# Describe your first session in therapy?



## socialdrugs (Jan 26, 2012)

My mum said that she'd sort out finding me a therapist. As far as I know I only have SA, although I've not been professionally diagnosed, and I've never had any experience with therapists or even councillors. It's only today I told her about my SA but I'm already nervous about seeing a therapist, and it seems a lot of people on here have had bad experiences. Could anyone who's been in therapy give me a detailed run down of what they said to you? I like to be prepared about what kind of question I'll face. Thanks


----------



## Joe (May 18, 2010)

Really awkward, I acted super quiet around my therapist for some reason :S But try to be open, I was quiet but open in what I said. 
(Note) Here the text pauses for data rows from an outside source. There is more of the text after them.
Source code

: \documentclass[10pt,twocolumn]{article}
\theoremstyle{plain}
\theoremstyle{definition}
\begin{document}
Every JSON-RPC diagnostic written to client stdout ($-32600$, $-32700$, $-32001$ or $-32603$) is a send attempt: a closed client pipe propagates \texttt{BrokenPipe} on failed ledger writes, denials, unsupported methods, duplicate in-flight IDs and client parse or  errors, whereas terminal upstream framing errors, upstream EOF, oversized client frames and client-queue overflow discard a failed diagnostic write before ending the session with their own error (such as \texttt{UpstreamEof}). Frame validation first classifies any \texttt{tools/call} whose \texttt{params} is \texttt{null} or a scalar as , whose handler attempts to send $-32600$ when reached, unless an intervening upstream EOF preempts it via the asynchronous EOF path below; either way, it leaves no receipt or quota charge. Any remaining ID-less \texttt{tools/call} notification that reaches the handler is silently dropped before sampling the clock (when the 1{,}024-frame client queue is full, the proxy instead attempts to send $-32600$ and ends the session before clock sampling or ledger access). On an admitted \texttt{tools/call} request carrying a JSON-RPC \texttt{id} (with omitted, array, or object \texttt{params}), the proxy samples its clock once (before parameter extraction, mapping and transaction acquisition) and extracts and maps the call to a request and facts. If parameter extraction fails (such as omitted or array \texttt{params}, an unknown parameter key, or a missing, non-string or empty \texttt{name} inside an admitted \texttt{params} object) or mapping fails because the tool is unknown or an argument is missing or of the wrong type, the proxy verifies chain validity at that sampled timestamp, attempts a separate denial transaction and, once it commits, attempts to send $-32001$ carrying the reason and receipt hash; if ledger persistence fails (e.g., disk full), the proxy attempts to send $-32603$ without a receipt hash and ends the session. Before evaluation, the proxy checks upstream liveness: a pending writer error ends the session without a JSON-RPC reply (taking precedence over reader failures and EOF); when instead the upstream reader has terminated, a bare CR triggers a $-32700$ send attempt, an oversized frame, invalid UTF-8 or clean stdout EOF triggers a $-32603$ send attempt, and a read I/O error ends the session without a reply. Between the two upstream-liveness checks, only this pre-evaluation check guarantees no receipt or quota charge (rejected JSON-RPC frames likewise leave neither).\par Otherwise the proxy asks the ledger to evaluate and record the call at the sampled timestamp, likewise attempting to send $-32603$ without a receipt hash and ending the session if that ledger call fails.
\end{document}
(Therapy didn't help me but its effects are different for everyone).


----------



## Solomon's Tomb (Aug 14, 2012)

I was four years old, I just remember the "doctor" (or therapist, which is just a glorified philosophy major) being a total nutcase.


----------



## Marleywhite (Aug 24, 2012)

Boring. They just ask me private questions like: " are you retarded?", " Do you do drugs?", and " Are you a virgin?"


----------



## Green Eyes (Sep 6, 2009)

The first time I went to a therapist I was 15-16. Can't remember much about it. I know I was very quiet in sessions and they had to do most of the talking.
Often they ask things about why you want help, what your problems are, what you want to achieve in therapy, maybe things about your family, friends, school, daily life.

I can tell you how the first session in my latest therapy was. That's now a year ago.
She introduced herself. Asked me some things about myself. I already had an intake, but it was with someone else, so she asked me some more things about the things I had told. She wanted to know what kind of help I already had, what worked and what didn't. She wanted to know what I want to achieve in therapy. Then she explaned more about the therapy and what the plan will be.

I too have had bad experiences with therapist. But the one I have now is really good and it's actually going better with be for the first time since I was 15. There are good therapist and bad therapist. Don't give therapy up too soon. Before this therapist, I was with another. When I stated that one, I thought: this will be the last time I try therapy. If this doesn't help me, it's done''. That therapy didn't helped at all. But I did looked for a new therapist again and now I finally found one that really helps me.


----------



## Gurosan (Sep 4, 2012)

Never been is one, but i really would love to attempt something of this nature.


----------



## Green Eyes (Sep 6, 2009)

Marleywhite said:


> Boring. They just ask me private questions like: " are you retarded?", " Do you do drugs?", and " Are you a virgin?"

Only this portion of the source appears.